Escadaria Selarón or Selaron’s stairs, Rio Brazil
“Every great dream begins with a dreamer. Always remember, you have within you the strength, the patience, and the passion to reach for the stars to change the world.”
Chilean artist Jorge Selarón moved into a house next to these dilapidated steps in between the Lapa and Santa Theresa neighborhoods of Rio. He had left his hometown at the age of 17 to travel to 57 countries, staying anywhere from a few weeks to a few years, before landing in Brazil in 1983. After living in Rio for 7 years, he began decorating the steps. It became a tribute to the Brazilian people, using the bright blue, green and yellow colors of the Brazilian flag as his inspiration.
As with many artists and new ideas, the project was originally criticized and mocked. Selaron with more obsession and passion in his veins than blood continued the work unfazed by the physical and verbal attacks. He called his piece “The Great Madness.”
He scavenged both tiles and porcelain from various construction sites and piles of urban waste found on the street of Rio.
It is 250 steps and 125 meters long and has over 2000 tiles collected from sixty countries.
Don’t just stop and take a photo.
Walk up and down a few times because there are gems and treasures everywhere.
Many tourists had the privilege to be photographed with Jorge Selaron as he was constantly working on the steps. He was the face of this bohemian and artistic neighbourhood.

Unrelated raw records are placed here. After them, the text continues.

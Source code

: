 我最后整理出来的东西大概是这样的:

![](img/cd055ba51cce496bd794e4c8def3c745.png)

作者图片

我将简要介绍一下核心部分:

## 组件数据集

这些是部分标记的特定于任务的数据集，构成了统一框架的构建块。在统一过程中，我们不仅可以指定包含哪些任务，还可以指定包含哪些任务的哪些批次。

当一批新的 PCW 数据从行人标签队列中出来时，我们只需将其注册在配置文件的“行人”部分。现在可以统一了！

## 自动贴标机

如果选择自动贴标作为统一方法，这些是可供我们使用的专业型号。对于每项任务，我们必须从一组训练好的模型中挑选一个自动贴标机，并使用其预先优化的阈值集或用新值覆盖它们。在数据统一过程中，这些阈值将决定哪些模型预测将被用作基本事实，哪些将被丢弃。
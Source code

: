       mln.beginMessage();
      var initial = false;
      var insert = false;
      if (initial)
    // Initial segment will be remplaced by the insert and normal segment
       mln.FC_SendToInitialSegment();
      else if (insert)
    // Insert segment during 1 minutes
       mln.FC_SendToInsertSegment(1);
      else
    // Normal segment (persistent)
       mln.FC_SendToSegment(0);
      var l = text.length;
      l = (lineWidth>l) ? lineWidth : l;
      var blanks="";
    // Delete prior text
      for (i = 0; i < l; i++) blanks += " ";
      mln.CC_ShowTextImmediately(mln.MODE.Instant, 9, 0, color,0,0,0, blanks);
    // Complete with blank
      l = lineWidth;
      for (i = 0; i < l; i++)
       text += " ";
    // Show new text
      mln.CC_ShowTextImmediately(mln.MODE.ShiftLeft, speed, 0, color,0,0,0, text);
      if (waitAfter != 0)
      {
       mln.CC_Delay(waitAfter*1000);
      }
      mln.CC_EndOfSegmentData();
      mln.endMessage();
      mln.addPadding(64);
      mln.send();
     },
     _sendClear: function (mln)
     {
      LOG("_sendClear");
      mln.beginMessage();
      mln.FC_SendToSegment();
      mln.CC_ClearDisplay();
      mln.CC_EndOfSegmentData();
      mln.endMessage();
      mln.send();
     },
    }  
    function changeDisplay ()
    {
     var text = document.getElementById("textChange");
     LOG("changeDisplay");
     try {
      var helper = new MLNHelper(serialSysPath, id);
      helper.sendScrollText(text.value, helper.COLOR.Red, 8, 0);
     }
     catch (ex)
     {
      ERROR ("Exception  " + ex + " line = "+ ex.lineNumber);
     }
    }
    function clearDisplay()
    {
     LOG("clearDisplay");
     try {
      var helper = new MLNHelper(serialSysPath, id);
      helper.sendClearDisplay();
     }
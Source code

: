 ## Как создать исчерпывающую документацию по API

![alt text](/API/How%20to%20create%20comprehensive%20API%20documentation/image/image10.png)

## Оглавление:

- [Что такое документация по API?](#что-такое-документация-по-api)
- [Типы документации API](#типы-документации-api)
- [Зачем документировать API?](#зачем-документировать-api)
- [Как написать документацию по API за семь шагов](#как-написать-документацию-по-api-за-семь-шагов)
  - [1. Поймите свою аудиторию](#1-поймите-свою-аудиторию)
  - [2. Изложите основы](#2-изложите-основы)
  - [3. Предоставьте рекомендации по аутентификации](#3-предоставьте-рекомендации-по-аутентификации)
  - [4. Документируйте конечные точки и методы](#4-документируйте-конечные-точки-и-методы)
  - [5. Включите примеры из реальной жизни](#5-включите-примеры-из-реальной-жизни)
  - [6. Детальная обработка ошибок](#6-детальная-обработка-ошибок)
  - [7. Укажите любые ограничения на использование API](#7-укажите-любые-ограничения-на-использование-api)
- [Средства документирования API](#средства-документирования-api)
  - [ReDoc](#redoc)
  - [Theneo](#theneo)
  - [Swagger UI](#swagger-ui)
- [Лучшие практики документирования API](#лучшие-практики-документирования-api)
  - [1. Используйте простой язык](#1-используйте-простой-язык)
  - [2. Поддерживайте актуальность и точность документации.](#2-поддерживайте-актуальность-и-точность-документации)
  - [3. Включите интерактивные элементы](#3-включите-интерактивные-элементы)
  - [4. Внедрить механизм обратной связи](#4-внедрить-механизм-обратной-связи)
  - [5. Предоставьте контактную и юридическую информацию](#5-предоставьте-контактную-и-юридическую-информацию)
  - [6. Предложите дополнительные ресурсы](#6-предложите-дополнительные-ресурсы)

Unfortunately, I was not able to meet this legend as he was found dead on the very steps he decorated on January 11, 2013. His body was found on the 215th step in front of his house. It is not known whether it was murder or suicide. He was found burned and covered with paint thinner. He had received death threats which made him depressed and reclusive.
Escadaria Selarón or Selaron’s stairs were officially declared a city landmark in 2005, and were continuously worked on and evolving until his death.
It is the third most visited attraction in Rio after the Christ and Sugarloaf. It is unclear as to the future of the stairs as Selaron changed the tiles regularly for his living work of art.
The lesson of Selaron was his life and not his death. I think it is to follow your passion at any age ( he was 43 when he started), use whatever materials you have at hand, and don’t listen to what anyone has to say about it.